Spiritual evolution is supported by education and information up to the point where the intellect is no longer a primary tool as it is in ordinary learning. The spiritual ‘work’ then transitions from the mental/intellectual/conceptual linear to the nonlinear region of human consciousness that relates more to context than to content and form or data. This major shift entails reliance on different qualities, such as faith, intention, devotion, volition, and will. Character traits are called into action, and attitudes are of greater practical use than specific ideas.
 
Whereas ordinary information is ‘acquired’ by effort, in spiritual endeavor the emphasis is on relinquishing, letting go, and surrendering.
 
… the core of spiritual work is aligned with undoing of and the unloading of the mind rather than its enrichment. To seek Enlightenment is major decision. The decision itself is akin to a ‘Yin” posture.  While the ordinary ego is programmed to ‘getting’, spiritual intention now shifts to ‘allowing’… The actual process is innately simple yet challenging of accomplishment by virtue of the innate structure of the ego/mind…
 
… Its actual practice is not so much a matter of ‘doing’ but a way of ‘being’ or aligning with the subjective awareness of life.
 
… Whereas the consciousness level of the witness/observer increases awareness, the ego watches with the expectation of ‘doing’ or ‘getting’ something.
 
… The field is independent of content.”
 
– Dr. David R. Hawkins, Discovery of the Presence of God p. 61-67

The Spiritual Will

Spiritual motivation, intention, and alignment could be likened to changing the magnetic or gravitational field of influence by which context is shifted, revealing a different understanding. For example, a presumed loss becomes recontextualized as a hidden gain (greater freedom, opening of opportunities and choices, etc.).
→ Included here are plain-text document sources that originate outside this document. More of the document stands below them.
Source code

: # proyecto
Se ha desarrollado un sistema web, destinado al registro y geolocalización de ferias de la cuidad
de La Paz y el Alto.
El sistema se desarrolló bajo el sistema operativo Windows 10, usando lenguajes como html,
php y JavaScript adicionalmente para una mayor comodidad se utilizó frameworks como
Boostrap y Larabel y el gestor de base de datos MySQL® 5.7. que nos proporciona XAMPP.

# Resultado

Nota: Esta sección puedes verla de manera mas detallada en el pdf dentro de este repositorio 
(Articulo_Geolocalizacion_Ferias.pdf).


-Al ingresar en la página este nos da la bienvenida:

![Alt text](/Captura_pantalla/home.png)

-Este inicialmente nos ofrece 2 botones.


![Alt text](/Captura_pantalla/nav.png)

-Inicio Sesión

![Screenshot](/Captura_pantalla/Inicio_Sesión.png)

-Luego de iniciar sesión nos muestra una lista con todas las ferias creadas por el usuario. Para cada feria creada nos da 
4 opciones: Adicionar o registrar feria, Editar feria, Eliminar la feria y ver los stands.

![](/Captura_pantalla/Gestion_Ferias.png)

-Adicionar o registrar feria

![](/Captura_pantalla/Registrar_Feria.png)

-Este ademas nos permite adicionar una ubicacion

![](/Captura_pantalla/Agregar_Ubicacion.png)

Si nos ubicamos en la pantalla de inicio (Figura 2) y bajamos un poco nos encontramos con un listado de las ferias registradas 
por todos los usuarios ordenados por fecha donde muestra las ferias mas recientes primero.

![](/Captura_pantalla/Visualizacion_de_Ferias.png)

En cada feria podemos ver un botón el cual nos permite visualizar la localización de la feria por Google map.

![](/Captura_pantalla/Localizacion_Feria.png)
… The Spiritual Will is not like the ego’s understanding of will as ‘willpower’, which means emotional force with clenched teeth of exertion and increased emotionality. The ego-driven will takes energy and is taxing. It could actually be understood as a form of aggression. In contrast, invoking the Spiritual Will is like opening floodgates and then standing back. The ego/will contextualizes events in terms of cause and effect in which the personal self-will claims credit or blame because it sees itself as a causal agent. In contrast, the Spiritual Will is not personal but is a quality of consciousness that changes context by surrender to an invitation to the power of the Self.

The Spiritual Will, invited by complete surrender, is thus capable of performing the seeming ‘miraculous’, whereas the personal will, paradoxically, often automatically triggers resistances, as anyone knows who has tried personal ‘willpower’ to overcome even minor habits.

… Surrender of the personal will to the Will (Wisdom) of God (or Providence, Higher Power) signifies relinquishment of control. One can expect the ego to resist doing so, and it invents excuses, counter arguments, and multiple fears in order to maintain illusory control. The ego’s positions are reinforced by pride as well as desire for specific results. Thus, to the ego, to step back and invite the intervention of Divinity seems like a loss, whereas, to the Spirit, it is definitely a win.

From Discovery of the Presence of God: Devotional Nonduality p. 64-66

All Reality is Subjective

Q: Is there not a difference between an objective and a subjective reality?

A: All reality is subjective.  Every other position is an illusion based on duality.  The subjective and objective are one and the same, just different descriptions from different points of perception, duration, description, form, or measurement.  All such attributes are those of perception itself, which is, by its very nature, transitory, arbitrary, limited, illusory, and dualistic.